When our customer approached us with the idea of creating a purpose built MX5 for the WRL endurance racing series we were more than ready to take on the challenge. After a few discussions on what direction we wanted to go with the build the basic idea was down on paper we started searching for a good chassis to begin with.

When the chassis arrived the team got to work on stripping out all of the interior, sound deadening, and paint in preparation of the roll cage being installed. Our fabricator then began installation of the Spec MX5 roll cage kit from 

Once the cage was installed and fitted with the hardtop on, the body of the car was masked off so the roll cage could be painted.

The class we wanted to enter the car in allows for certain body modifications to be added to increase the aerodynamics of the car. So while waiting for the roll cage kit to arrive our fabricator began work on the side floors and rear diffuser. We made the side floors almost reach the outer edge of the tires to assure they would be as far into the airstream as possible. 

The aero on the vehicle needs to be strong enough to withstand a significant amount of downforce at speed, so the diffuser is reinforced against the frame of the vehicle to ensure it will hold, as shown by our fabricator.

At this point the hood was cut and the Singular Motorsport hood vents were installed to ensure that air would be evacuated from the engine bay after flowing through the radiator.

While the engine was still out of the car our custom front chassis brace was made and installed. 

From there we began work on the front air dam, and splitter. The air dam was measured out and cut from ABS plastic and mated to a Racebred front splitter.

Once the cage was painted we were able to begin fitting the fuel cell in the rear shelf area behind the seats. With the freedom of getting rid of the stock fuel tank we decided to place the cell in the location we did so that a dry break fuel fill could be added through the rear window on the hardtop. 

Also with the ability to remove the fuel tank we were able to utilize the extra space for the transmission and differential coolers. The coolers are mounted  under the trunk area with hoses running from a naca duct in the passenger side window and a hole cut through the trunk to allow airflow to pass through.

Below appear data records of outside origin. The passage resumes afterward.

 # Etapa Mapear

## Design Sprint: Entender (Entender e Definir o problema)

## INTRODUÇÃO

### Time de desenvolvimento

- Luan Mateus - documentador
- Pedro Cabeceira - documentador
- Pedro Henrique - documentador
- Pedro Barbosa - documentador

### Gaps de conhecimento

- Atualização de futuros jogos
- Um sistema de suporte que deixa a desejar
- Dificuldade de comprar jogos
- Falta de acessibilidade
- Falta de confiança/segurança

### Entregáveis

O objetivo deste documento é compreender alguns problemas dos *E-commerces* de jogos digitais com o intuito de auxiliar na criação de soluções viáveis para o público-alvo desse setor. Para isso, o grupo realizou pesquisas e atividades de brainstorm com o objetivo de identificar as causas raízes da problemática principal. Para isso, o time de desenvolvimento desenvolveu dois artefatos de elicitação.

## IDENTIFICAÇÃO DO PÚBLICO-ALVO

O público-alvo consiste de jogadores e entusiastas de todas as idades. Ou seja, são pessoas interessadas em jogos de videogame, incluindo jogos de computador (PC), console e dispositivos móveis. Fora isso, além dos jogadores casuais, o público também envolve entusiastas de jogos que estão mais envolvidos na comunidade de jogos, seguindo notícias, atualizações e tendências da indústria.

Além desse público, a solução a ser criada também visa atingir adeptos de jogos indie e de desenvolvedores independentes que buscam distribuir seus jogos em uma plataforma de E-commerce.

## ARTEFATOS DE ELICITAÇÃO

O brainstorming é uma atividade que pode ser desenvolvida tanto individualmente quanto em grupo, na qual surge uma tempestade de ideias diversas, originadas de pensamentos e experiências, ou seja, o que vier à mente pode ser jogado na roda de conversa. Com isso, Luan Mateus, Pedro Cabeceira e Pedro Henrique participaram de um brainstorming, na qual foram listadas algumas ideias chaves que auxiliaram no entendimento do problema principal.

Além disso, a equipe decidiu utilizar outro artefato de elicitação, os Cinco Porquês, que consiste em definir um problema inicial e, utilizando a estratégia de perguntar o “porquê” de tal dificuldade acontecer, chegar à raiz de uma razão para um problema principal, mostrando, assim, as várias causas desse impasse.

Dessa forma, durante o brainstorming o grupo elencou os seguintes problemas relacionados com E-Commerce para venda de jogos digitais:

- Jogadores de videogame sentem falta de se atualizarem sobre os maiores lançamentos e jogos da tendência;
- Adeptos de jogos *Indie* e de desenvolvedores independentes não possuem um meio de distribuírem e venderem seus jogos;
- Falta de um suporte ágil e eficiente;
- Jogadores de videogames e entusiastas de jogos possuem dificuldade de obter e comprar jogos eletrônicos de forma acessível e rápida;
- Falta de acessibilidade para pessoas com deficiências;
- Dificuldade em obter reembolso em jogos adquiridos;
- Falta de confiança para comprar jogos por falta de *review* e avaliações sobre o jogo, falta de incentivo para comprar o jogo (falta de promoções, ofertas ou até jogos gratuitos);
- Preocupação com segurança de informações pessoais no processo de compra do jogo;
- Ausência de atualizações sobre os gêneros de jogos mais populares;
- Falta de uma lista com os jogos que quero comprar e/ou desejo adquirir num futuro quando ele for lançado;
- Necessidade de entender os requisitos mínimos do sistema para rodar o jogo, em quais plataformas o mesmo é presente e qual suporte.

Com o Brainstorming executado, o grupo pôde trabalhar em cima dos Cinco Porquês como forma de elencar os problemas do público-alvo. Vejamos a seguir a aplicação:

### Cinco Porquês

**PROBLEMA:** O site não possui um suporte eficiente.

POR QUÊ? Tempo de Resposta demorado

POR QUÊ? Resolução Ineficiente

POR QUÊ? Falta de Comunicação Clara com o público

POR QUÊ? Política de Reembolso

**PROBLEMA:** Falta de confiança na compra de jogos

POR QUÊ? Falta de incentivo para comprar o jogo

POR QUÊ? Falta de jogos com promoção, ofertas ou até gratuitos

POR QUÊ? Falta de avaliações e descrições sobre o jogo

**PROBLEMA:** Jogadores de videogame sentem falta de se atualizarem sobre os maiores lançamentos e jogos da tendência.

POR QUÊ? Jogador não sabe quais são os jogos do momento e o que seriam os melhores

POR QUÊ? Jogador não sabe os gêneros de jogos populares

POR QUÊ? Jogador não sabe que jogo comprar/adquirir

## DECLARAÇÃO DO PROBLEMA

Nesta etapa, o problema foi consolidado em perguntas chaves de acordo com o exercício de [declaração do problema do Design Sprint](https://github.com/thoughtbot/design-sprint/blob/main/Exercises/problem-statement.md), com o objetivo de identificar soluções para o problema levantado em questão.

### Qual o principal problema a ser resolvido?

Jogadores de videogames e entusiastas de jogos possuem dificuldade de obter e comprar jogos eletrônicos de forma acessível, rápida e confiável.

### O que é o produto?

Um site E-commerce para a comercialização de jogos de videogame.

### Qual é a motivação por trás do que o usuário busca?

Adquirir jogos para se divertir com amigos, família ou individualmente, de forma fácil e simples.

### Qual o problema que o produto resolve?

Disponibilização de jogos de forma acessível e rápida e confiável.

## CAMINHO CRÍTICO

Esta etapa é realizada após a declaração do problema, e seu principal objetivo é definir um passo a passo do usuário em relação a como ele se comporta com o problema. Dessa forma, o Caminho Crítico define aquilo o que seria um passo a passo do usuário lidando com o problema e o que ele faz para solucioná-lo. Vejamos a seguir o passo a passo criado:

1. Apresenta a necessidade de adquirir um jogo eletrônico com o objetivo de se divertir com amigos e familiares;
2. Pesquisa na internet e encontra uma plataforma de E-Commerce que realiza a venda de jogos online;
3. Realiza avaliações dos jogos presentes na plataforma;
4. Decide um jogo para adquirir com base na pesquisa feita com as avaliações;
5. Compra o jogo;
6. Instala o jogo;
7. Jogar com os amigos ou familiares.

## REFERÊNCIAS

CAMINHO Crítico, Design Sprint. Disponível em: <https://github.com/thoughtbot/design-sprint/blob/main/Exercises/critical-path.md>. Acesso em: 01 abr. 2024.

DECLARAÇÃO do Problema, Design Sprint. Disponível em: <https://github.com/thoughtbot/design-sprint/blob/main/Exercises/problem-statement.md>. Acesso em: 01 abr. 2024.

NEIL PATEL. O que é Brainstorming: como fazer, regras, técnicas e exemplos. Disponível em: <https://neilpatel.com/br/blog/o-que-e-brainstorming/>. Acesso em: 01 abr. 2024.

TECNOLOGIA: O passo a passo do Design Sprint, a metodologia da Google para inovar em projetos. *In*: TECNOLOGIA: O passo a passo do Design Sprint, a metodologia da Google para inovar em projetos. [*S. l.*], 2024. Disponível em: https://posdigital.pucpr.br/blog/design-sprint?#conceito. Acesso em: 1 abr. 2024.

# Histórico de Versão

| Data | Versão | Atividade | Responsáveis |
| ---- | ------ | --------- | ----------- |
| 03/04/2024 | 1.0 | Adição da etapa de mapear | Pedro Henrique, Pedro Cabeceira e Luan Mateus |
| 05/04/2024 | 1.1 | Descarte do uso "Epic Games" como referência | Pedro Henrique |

The trunk also holds the pump for the differential cooler and the bottle for the Safecraft fire system running throughout the car. 

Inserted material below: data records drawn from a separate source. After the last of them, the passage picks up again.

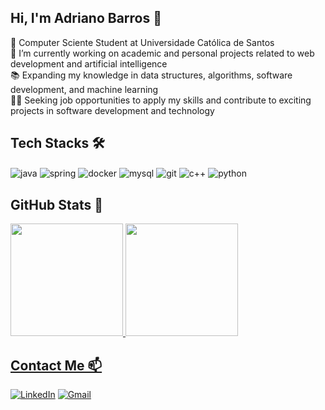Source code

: ## Hi, I'm Adriano Barros 👋

🧠 Computer Sciente Student at Universidade Católica de Santos<br/>
🚀 I’m currently working on academic and personal projects related to web development and artificial intelligence<br/>
📚 Expanding my knowledge in data structures, algorithms, software development, and machine learning<br/>
👨‍💻 Seeking job opportunities to apply my skills and contribute to exciting projects in software development and technology<br/>

## Tech Stacks 🛠️
<div style="display: inline">
  <img align="center" alt="java" src="https://img.shields.io/badge/Java%20-F7931E?style=for-the-badge&logo=buymeacoffee&logoColor=white" />
  <img align="center" alt="spring" src="https://img.shields.io/badge/Spring%20-%20green?style=for-the-badge&logo=spring&logoColor=white" />
  <img align="center" alt="docker" src="https://img.shields.io/badge/Docker-3776AB?style=for-the-badge&logo=docker&logoColor=white" />
  <img align="center" alt="mysql" src="https://img.shields.io/badge/MySQL-005C84?style=for-the-badge&logo=mysql&logoColor=white" />
  <img align="center" alt="git" src="https://img.shields.io/badge/Git%20-%20red?style=for-the-badge&logo=git&logoColor=white" />
  <img align="center" alt="c++" src="https://img.shields.io/badge/C%2B%2B-%20purple?style=for-the-badge&logo=c%2B%2B&logoColor=white" />
  <img align="center" alt="python" src="https://img.shields.io/badge/Python-3776AB?style=for-the-badge&logo=python&logoColor=white" />
</div><br/>

## GitHub Stats 🚀
<div>
  <a href="https://github.com/AdrianoBarrosDev">
  <img loading="lazy" height="180em" src="https://github-readme-stats.vercel.app/api/top-langs/?username=AdrianoBarrosDev&layout=compact&langs_count=7&theme=holi"/>
  <img loading="lazy" height="180em" src="https://github-readme-stats.vercel.app/api?username=AdrianoBarrosDev&show_icons=true&theme=holi&include_all_commits=true&count_private=true"/>
</div>

## Contact Me 📫
[![LinkedIn](https://img.shields.io/badge/LinkedIn-0077B5?style=for-the-badge&logo=linkedin&logoColor=white)](https://www.linkedin.com/in/adrianobarrosdev/)
[![Gmail](https://img.shields.io/badge/-adrianodev101@gmail.com-D14836?style=for-the-badge&logo=gmail&logoColor=white&link=mailto:adrianodev101@gmail.com)](mailto:adrianodev101@gmail.com)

Beginning on the interior of the vehicle we started with the installation of the Mazda Motorsport steering wheel and the initial wiring of the AiM data system. For the data system we are using an AiM MXL2 digital dash, AiM Smartycam, and the corresponding sensors to feed all of the information to the dash.

After deciding on a good driver seating position a Racetech seat was installed.

For the drivetrain of the car we installed a 2.5l MZR engine with stage 4 camshafts and valve springs from Xero-Limit. The engine is still utilizing a factory computer but will soon be converted to a Haltech standalone engine management system. With the engine in the car a Goodwin Racing triple pass radiator was installed to keep temperatures at a reasonable level.

At this point in the build we were brainstorming with the customer on how we could make the car easy for almost anyone to be able to get in and drive it considering the car is built for endurance racing and will have many different drivers in and out on any given weekend. The decision was made to attempt something that had never been done before, installing a dual clutch transmission and paddle shifters into an MX5.

After an extensive amount of research we decided on a BMW M4 dual clutch with an aftermarket controller to manage it and work began on mating the transmission to the engine.

After an extensive amount of test fitting and measuring, our fabricator was able to create and adapter plate to match the MZR engine to the BMW transmission and a separate adapter to attach Mazda flywheel to the transmission. 

Using this aftermarket controller requires the transmission to be opened up and be re-wired. 

With the engine and transmission mounted the in car the team shifted focus back to finishing out the aerodynamics. Work began fitting the rest of the flat bottom panels under the car, mating the front splitter, side floors, and rear diffuser to make one complete flat surface which is ideal for aerodynamics.

The car utilizes the Spec MX5 Penske shocks, stronger RX8 hubs, control arms, and differential. It is also using the larger RX8 brake calipers and rotors. 

While the cage work was being done our fabricator also started the installation of the chassis mounted 9 Lives Racing wing on the rear of the car.

 At this point we have been extensively testing the car and has been to its first race outing at Circuit of the Americas. The car has proven to be very fast and was leading the GP2 class until a mechanical issues caused the car to retire from the race. But is already back and ready for the 2021 season!